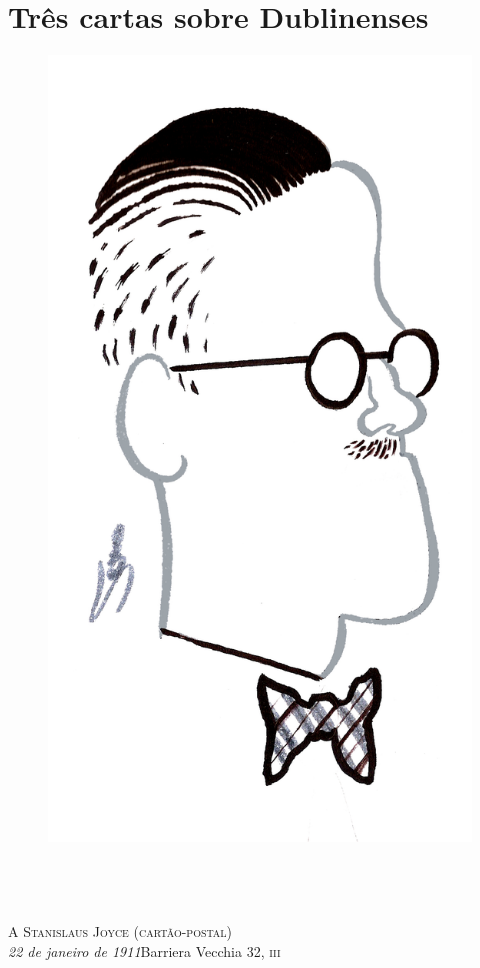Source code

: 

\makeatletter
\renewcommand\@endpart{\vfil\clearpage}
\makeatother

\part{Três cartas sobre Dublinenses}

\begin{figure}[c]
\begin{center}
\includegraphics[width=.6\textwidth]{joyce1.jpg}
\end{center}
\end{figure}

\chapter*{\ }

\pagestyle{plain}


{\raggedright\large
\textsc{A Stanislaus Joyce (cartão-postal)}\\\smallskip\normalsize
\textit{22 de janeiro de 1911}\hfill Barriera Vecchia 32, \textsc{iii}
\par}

::::::::

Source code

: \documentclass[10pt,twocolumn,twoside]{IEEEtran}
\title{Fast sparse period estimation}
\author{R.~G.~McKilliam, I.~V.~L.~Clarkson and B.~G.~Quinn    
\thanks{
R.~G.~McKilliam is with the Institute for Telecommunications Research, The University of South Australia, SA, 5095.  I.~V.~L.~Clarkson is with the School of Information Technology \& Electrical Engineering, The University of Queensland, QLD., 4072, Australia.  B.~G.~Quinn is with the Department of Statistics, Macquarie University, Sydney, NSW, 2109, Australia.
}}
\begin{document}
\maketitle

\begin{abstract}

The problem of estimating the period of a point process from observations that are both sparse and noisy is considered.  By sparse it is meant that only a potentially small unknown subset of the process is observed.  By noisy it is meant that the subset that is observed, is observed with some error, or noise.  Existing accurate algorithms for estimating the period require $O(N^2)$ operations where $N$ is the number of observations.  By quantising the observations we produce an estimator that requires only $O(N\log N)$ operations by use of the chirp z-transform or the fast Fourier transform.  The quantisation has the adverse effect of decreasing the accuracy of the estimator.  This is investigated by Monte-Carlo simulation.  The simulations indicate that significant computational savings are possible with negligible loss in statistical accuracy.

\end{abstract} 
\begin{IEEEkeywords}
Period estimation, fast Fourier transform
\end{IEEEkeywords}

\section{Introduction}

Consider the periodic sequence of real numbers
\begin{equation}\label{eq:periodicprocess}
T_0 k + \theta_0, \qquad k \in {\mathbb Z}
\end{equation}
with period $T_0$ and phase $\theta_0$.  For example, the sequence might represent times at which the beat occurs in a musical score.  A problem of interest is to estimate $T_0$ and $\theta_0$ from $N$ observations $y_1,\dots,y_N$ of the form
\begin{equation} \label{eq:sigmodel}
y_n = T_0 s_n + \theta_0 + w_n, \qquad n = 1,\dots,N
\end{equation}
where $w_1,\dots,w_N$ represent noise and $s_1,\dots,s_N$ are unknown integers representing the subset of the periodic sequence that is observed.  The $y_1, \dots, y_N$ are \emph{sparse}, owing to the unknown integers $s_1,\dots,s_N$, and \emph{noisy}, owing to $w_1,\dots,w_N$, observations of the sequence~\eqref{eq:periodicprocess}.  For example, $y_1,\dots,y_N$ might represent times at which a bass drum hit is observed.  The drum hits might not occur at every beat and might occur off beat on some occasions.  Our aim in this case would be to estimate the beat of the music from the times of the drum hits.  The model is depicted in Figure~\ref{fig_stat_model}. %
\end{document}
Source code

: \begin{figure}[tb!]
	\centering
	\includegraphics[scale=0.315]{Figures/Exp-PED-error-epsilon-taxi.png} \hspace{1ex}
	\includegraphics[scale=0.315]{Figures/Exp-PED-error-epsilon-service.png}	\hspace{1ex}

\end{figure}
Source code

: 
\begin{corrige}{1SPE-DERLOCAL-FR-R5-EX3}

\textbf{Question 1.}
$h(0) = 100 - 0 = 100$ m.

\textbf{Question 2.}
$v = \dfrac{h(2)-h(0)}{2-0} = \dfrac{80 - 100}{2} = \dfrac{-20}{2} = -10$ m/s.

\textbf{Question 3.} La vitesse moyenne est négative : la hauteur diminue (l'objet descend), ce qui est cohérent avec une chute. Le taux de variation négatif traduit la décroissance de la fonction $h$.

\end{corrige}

::::::::

Work to complete:
Report the number of lines above containing the word "equation", with no other text.

Answer for the task:
4